Primers • Activation Functions
- Overview
- Sigmoid Function
- Hyperbolic Tangent (tanh):
- Rectified Linear Unit (ReLU):
- Softmax:
- Further Reading
Overview
- Activation functions essentially decide whether a neuron should be ‘activated’ or not.
- They are applied to the output of each neuron in a neural network and decide whether the neuron is critical to the network or not.
- The activation function determines the output of a neuron given an input.
- It is used to introduce non-linearity into the network which is important to model complex, non-linear relationships between the input and output.
Image source from TheAiEdge,io
Sigmoid Function
- The sigmoid activation function maps any input value to an output value between 0 and 1.
- The sigmoid activation function is often used for binary classification problem where we have a clarity between different classes and the output is 0 or 1.
- “Some drawbacks of this activation that have been noted in the literature are: sharp damp gradients during backpropagation from deeper hidden layers to inputs, gradient saturation, and slow convergence.” Source
Hyperbolic Tangent (tanh):
- The tanh activation function maps any input value to a value between -1 and 1 and thus, is often used for modeling continuous outputs in the range [-1, 1].
- For example, it is commonly used in recurrent neural networks (RNNs) and long short-term memory (LSTM) networks to model sequential data.
- “Historically, the tanh function became preferred over the sigmoid function as it gave better performance for multi-layer neural networks.
- But it did not solve the vanishing gradient problem that sigmoids suffered, which was tackled more effectively with the introduction of ReLU activations.” Source
Rectified Linear Unit (ReLU):
- These are activation functions that produce output in the range [0, +inf) and thus the ReLU activation function maps any negative input value to 0 and leaves positive values unchanged.

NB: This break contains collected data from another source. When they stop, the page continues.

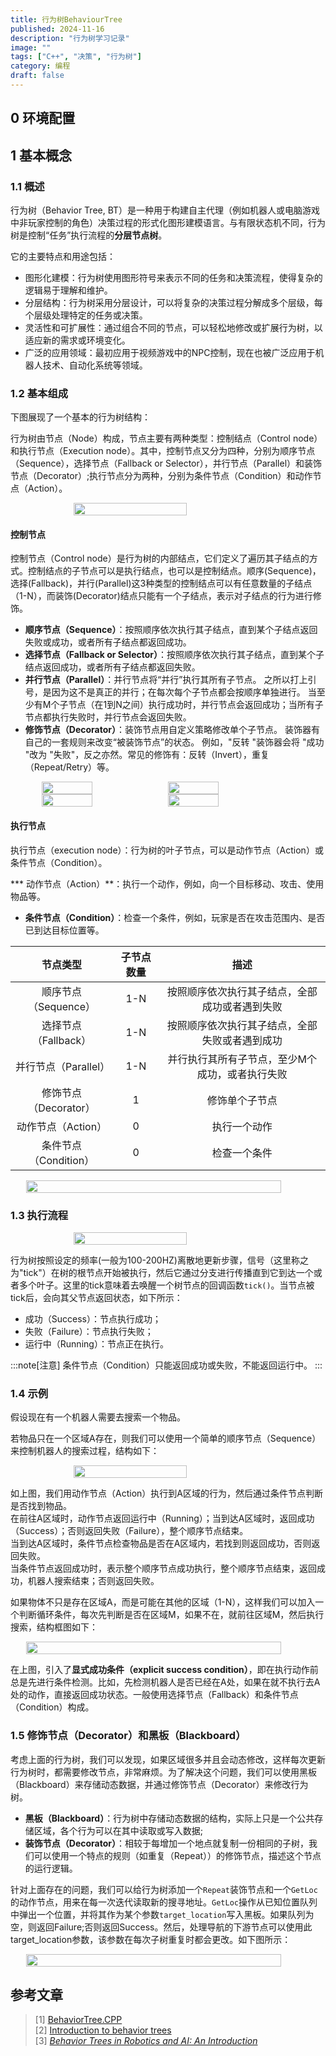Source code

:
 ```yaml
---
title: 行为树BehaviourTree
published: 2024-11-16
description: "行为树学习记录"
image: ""
tags: ["C++", "决策", "行为树"]
category: 编程
draft: false
---
```


## 0 环境配置

## 1 基本概念

### 1.1 概述

行为树（Behavior Tree, BT）是一种用于构建自主代理（例如机器人或电脑游戏中非玩家控制的角色）决策过程的形式化图形建模语言。与有限状态机不同，行为树是控制“任务”执行流程的**分层节点树**。

它的主要特点和用途包括：

* 图形化建模：行为树使用图形符号来表示不同的任务和决策流程，使得复杂的逻辑易于理解和维护。
* 分层结构：行为树采用分层设计，可以将复杂的决策过程分解成多个层级，每个层级处理特定的任务或决策。
* 灵活性和可扩展性：通过组合不同的节点，可以轻松地修改或扩展行为树，以适应新的需求或环境变化。
* 广泛的应用领域：最初应用于视频游戏中的NPC控制，现在也被广泛应用于机器人技术、自动化系统等领域。


### 1.2 基本组成

下图展现了一个基本的行为树结构：


行为树由节点（Node）构成，节点主要有两种类型：控制结点（Control node）和执行节点（Execution node）。其中，控制节点又分为四种，分别为顺序节点（Sequence），选择节点（Fallback or Selector），并行节点（Parallel）和装饰节点（Decorator）;执行节点分为两种，分别为条件节点（Condition）和动作节点（Action）。

<div style="display: flex; justify-content: center;">
<img src="https://www.behaviortree.dev/img/animated.svg" width="60%" height="60%" />
</div>

#### 控制节点
控制节点（Control node）是行为树的内部结点，它们定义了遍历其子结点的方式。控制结点的子节点可以是执行结点，也可以是控制结点。顺序(Sequence)，选择(Fallback)，并行(Parallel)这3种类型的控制结点可以有任意数量的子结点（1-N），而装饰(Decorator)结点只能有一个子结点，表示对子结点的行为进行修饰。

* **顺序节点（Sequence）**：按照顺序依次执行其子结点，直到某个子结点返回失败或成功，或者所有子结点都返回成功。
* **选择节点（Fallback or Selector）**：按照顺序依次执行其子结点，直到某个子结点返回成功，或者所有子结点都返回失败。
* **并行节点（Parallel）**：并行节点将“并行”执行其所有子节点。 之所以打上引号，是因为这不是真正的并行；在每次每个子节点都会按顺序单独进行。 当至少有M个子节点（在1到N之间）执行成功时，并行节点会返回成功；当所有子节点都执行失败时，并行节点会返回失败。
* **修饰节点（Decorator）**：装饰节点用自定义策略修改单个子节点。 装饰器有自己的一套规则来改变“被装饰节点”的状态。 例如，"反转 "装饰器会将 "成功 "改为 "失败"，反之亦然。常见的修饰有：反转（Invert），重复（Repeat/Retry）等。

<div style="display: flex; justify-content: center;">
<img src="https://robohub.org/wp-content/uploads/2021/08/bt_sequence_node.png" width="40%" height="40%" />
<img src="https://robohub.org/wp-content/uploads/2021/08/bt_fallback_node.png" width="40%" height="40%" />
</div>
<div style="display: flex; justify-content: center;">
<img src="https://robohub.org/wp-content/uploads/2021/08/bt_parallel_node.png" width="40%" height="40%">
<img src="https://robohub.org/wp-content/uploads/2021/08/bt_decorator_node.png" width="40%" height="40%">
</div>

#### 执行节点
执行节点（execution node）：行为树的叶子节点，可以是动作节点（Action）或条件节点（Condition）。

*** 动作节点（Action）**：执行一个动作，例如，向一个目标移动、攻击、使用物品等。
* **条件节点（Condition）**：检查一个条件，例如，玩家是否在攻击范围内、是否已到达目标位置等。

| 节点类型 | 子节点数量 | 描述 |
| :---: | :---: | :---: |
| 顺序节点（Sequence） | 1-N | 按照顺序依次执行其子结点，全部成功或者遇到失败|
| 选择节点（Fallback） | 1-N | 按照顺序依次执行其子结点，全部失败或者遇到成功|
| 并行节点（Parallel） | 1-N | 并行执行其所有子节点，至少M个成功，或者执行失败 |
| 修饰节点（Decorator） | 1 | 修饰单个子节点 |
| 动作节点（Action） | 0 | 执行一个动作 |
| 条件节点（Condition） | 0 | 检查一个条件 |

<div style="display: flex; justify-content: center;">
<img src="https://robohub.org/wp-content/uploads/2021/08/bt_node_types.png"  width="90%" height="90%" />
</div>


### 1.3 执行流程

<div style="display: flex; justify-content: center;">
<img src="https://www.behaviortree.dev/assets/images/sequence_animation-4155a892772542caf81fa16c824c91f8.svg"  width="60%" height="60%" />
</div>

行为树按照设定的频率(一般为100-200HZ)离散地更新步骤，信号（这里称之为"tick"）在树的根节点开始被执行，然后它通过分支进行传播直到它到达一个或者多个叶子。这里的tick意味着去唤醒一个树节点的回调函数`tick()`。当节点被tick后，会向其父节点返回状态，如下所示：
* 成功（Success）：节点执行成功；
* 失败（Failure）：节点执行失败；
* 运行中（Running）：节点正在执行。

:::note[注意]
条件节点（Condition）只能返回成功或失败，不能返回运行中。
:::

### 1.4 示例

假设现在有一个机器人需要去搜索一个物品。

若物品只在一个区域A存在，则我们可以使用一个简单的顺序节点（Sequence）来控制机器人的搜索过程，结构如下：

<div style="display: flex; justify-content: center;">
<img src="https://robohub.org/wp-content/uploads/2021/08/bt_mobile_robot_01.png"  width="60%" height="60%" />
</div>

如上图，我们用动作节点（Action）执行到A区域的行为，然后通过条件节点判断是否找到物品。  
在前往A区域时，动作节点返回运行中（Running）；当到达A区域时，返回成功（Success）；否则返回失败（Failure），整个顺序节点结束。  
当到达A区域时，条件节点检查物品是否在A区域内，若找到则返回成功，否则返回失败。  
当条件节点返回成功时，表示整个顺序节点成功执行，整个顺序节点结束，返回成功，机器人搜索结束；否则返回失败。

如果物体不只是存在区域A，而是可能在其他的区域（1-N），这样我们可以加入一个判断循环条件，每次先判断是否在区域M，如果不在，就前往区域M，然后执行搜索，结构框图如下：

<div style="display: flex; justify-content: center;">
<img src="https://robohub.org/wp-content/uploads/2021/08/bt_mobile_robot_03.png"  width="90%" height="90%" />
</div>

在上图，引入了**显式成功条件（explicit success condition）**，即在执行动作前总是先进行条件检测。比如，先检测机器人是否已经在A处，如果在就不执行去A处的动作，直接返回成功状态。一般使用选择节点（Fallback）和条件节点（Condition）构成。

### 1.5 修饰节点（Decorator）和黑板（Blackboard）

考虑上面的行为树，我们可以发现，如果区域很多并且会动态修改，这样每次更新行为树时，都需要修改节点，非常麻烦。为了解决这个问题，我们可以使用黑板（Blackboard）来存储动态数据，并通过修饰节点（Decorator）来修改行为树。

* **黑板（Blackboard）**：行为树中存储动态数据的结构，实际上只是一个公共存储区域，各个行为可以在其中读取或写入数据;
* **装饰节点（Decorator）**：相较于每增加一个地点就复制一份相同的子树，我们可以使用一个特点的规则（如重复（Repeat））的修饰节点，描述这个节点的运行逻辑。

针对上面存在的问题，我们可以给行为树添加一个`Repeat`装饰节点和一个`GetLoc`的动作节点，用来在每一次迭代读取新的搜寻地址。`GetLoc`操作从已知位置队列中弹出一个位置，并将其作为某个参数`target_location`写入黑板。如果队列为空，则返回Failure;否则返回Success。然后，处理导航的下游节点可以使用此 target_location参数，该参数在每次子树重复时都会更改。如下图所示：

<div style="display: flex; justify-content: center;">
<img src="https://robohub.org/wp-content/uploads/2021/08/bt_mobile_robot_blackboard.png"  width="90%" height="90%" />
</div>


## 参考文章

> [1] [BehaviorTree.CPP](https://www.behaviortree.dev/)  
> [2] [Introduction to behavior trees](https://robohub.org/introduction-to-behavior-trees/)  
> [3] [*Behavior Trees in Robotics and AI: An Introduction*](https://arxiv.org/pdf/1709.00084)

- These activation functions are often used for hidden layers in feedforward neural networks and are well-suited for problems with non-linear relationships in the positive part of the input space.

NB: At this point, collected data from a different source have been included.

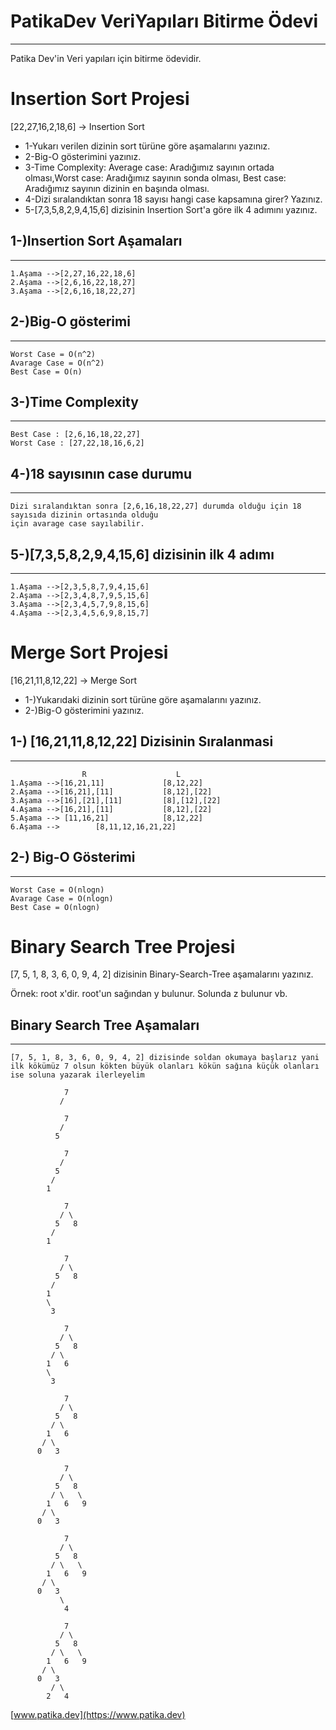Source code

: # PatikaDev VeriYapıları Bitirme Ödevi
***
Patika Dev'in Veri yapıları için bitirme ödevidir.

# Insertion Sort Projesi
[22,27,16,2,18,6] -> Insertion Sort

* 1-Yukarı verilen dizinin sort türüne göre aşamalarını yazınız.
* 2-Big-O gösterimini yazınız.
* 3-Time Complexity: Average case: Aradığımız sayının ortada olması,Worst case: Aradığımız sayının sonda olması, Best case: Aradığımız sayının dizinin en başında olması.
* 4-Dizi sıralandıktan sonra 18 sayısı hangi case kapsamına girer? Yazınız.
* 5-[7,3,5,8,2,9,4,15,6] dizisinin Insertion Sort'a göre ilk 4 adımını yazınız.

## 1-)Insertion Sort Aşamaları
-------------------------
```
1.Aşama -->[2,27,16,22,18,6]
2.Aşama -->[2,6,16,22,18,27]
3.Aşama -->[2,6,16,18,22,27]
```
## 2-)Big-O gösterimi
-----------------
```
Worst Case = O(n^2)
Avarage Case = O(n^2)
Best Case = O(n)
```
## 3-)Time Complexity
-------------
```
Best Case : [2,6,16,18,22,27]
Worst Case : [27,22,18,16,6,2]
```
## 4-)18 sayısının case durumu
-----------------
```
Dizi sıralandıktan sonra [2,6,16,18,22,27] durumda olduğu için 18 sayısıda dizinin ortasında olduğu 
için avarage case sayılabilir.
```
## 5-)[7,3,5,8,2,9,4,15,6] dizisinin ilk 4 adımı
----------------------
```
1.Aşama -->[2,3,5,8,7,9,4,15,6]
2.Aşama -->[2,3,4,8,7,9,5,15,6]
3.Aşama -->[2,3,4,5,7,9,8,15,6]
4.Aşama -->[2,3,4,5,6,9,8,15,7]
```
# Merge Sort Projesi

[16,21,11,8,12,22] -> Merge Sort
* 1-)Yukarıdaki dizinin sort türüne göre aşamalarını yazınız.
* 2-)Big-O gösterimini yazınız.
## 1-) [16,21,11,8,12,22] Dizisinin Sıralanmasi
----------------
```
                R                    L
1.Aşama -->[16,21,11]             [8,12,22]
2.Aşama -->[16,21],[11]           [8,12],[22]
3.Aşama -->[16],[21],[11]         [8],[12],[22]
4.Aşama -->[16,21],[11]           [8,12],[22]
5.Aşama --> [11,16,21]            [8,12,22]
6.Aşama -->        [8,11,12,16,21,22]
```
## 2-) Big-O Gösterimi
--------------------
```
Worst Case = O(nlogn)
Avarage Case = O(nlogn)
Best Case = O(nlogn)
```
# Binary Search Tree Projesi
[7, 5, 1, 8, 3, 6, 0, 9, 4, 2] dizisinin Binary-Search-Tree aşamalarını yazınız.

Örnek: root x'dir. root'un sağından y bulunur. Solunda z bulunur vb.
## Binary Search Tree Aşamaları
***
```
[7, 5, 1, 8, 3, 6, 0, 9, 4, 2] dizisinde soldan okumaya başlarız yani ilk kökümüz 7 olsun kökten büyük olanları kökün sağına küçük olanları ise soluna yazarak ilerleyelim
```
```
            7
           /       
```
```
            7
           /
          5 
```
```
            7
           /
          5
         /
        1   
```
```
            7
           / \
          5   8
         /
        1   
```
```
            7
           / \
          5   8
         /
        1
        \
         3        
```
```
            7
           / \
          5   8
         / \
        1   6 
        \
         3        
```
```
            7
           / \
          5   8
         / \
        1   6 
       / \
      0   3        
```
```
            7
           / \
          5   8
         / \   \
        1   6   9
       / \
      0   3        
```
```
            7
           / \
          5   8
         / \   \
        1   6   9
       / \
      0   3
           \
            4        
```
```
            7
           / \
          5   8
         / \   \
        1   6   9
       / \
      0   3
         / \
        2   4        
```
[www.patika.dev](https://www.patika.dev)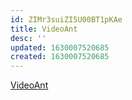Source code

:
 ```yaml
---
id: ZIMr3suiZI5U00BT1pKAe
title: VideoAnt
desc: ''
updated: 1630007520685
created: 1630007520685
---
```


[VideoAnt](https://ant.umn.edu/)
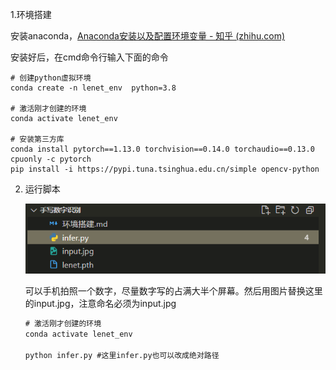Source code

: 1.环境搭建

安装anaconda，[Anaconda安装以及配置环境变量 - 知乎 (zhihu.com)](https://zhuanlan.zhihu.com/p/358641541)



安装好后，在cmd命令行输入下面的命令

```shell
# 创建python虚拟环境
conda create -n lenet_env  python=3.8

# 激活刚才创建的环境
conda activate lenet_env

# 安装第三方库
conda install pytorch==1.13.0 torchvision==0.14.0 torchaudio==0.13.0 cpuonly -c pytorch
pip install -i https://pypi.tuna.tsinghua.edu.cn/simple opencv-python
```



2.   运行脚本

     ![image-20231108164233832](scripts.assets/image-20231108164233832.png)

     可以手机拍照一个数字，尽量数字写的占满大半个屏幕。然后用图片替换这里的input.jpg，注意命名必须为input.jpg

     ```cmd
     # 激活刚才创建的环境
     conda activate lenet_env
     
     python infer.py #这里infer.py也可以改成绝对路径
     ```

- ReLUs functions are linear in the positive dimension but zero in the negative dimension.
- ReLU activations tackle vanishing gradient problems that sigmoids suffered from.
Leaky ReLU:
- The leaky ReLU is a variant of the ReLU activation function.
- The leaky ReLU allows for small, non-zero values for negative inputs.
- It is defined as max(αx, x), where x is the input and α is a small positive constant.
- “Leaky Rectified Linear Unit, or Leaky ReLU, is a type of activation function based on a ReLU, but it has a small slope for negative values instead of a flat slope. The slope coefficient is determined before training, i.e. it is not learnt during training.
- This type of activation function is popular in tasks where we may suffer from sparse gradients, for example training generative adversarial networks.”Source
Softmax:
- Now here is where the confusion intensifies because we have a Softmax-Loss as well as a Softmax activation function.
- Softmax Loss, or cross-entropy loss as discused in the page here, is a commonly used loss function for multi-class classification problems.
- The Softmax loss is a combination of the logistic loss and the Softmax activation function.
- It measures the difference between the predicted probability distribution and the true label distribution.
- Softmax activation function is differentiable, which makes it possible to train neural networks using gradient-based optimization algorithms.
- The Softmax activation function maps the inputs of a network to a probability distribution over multiple classes.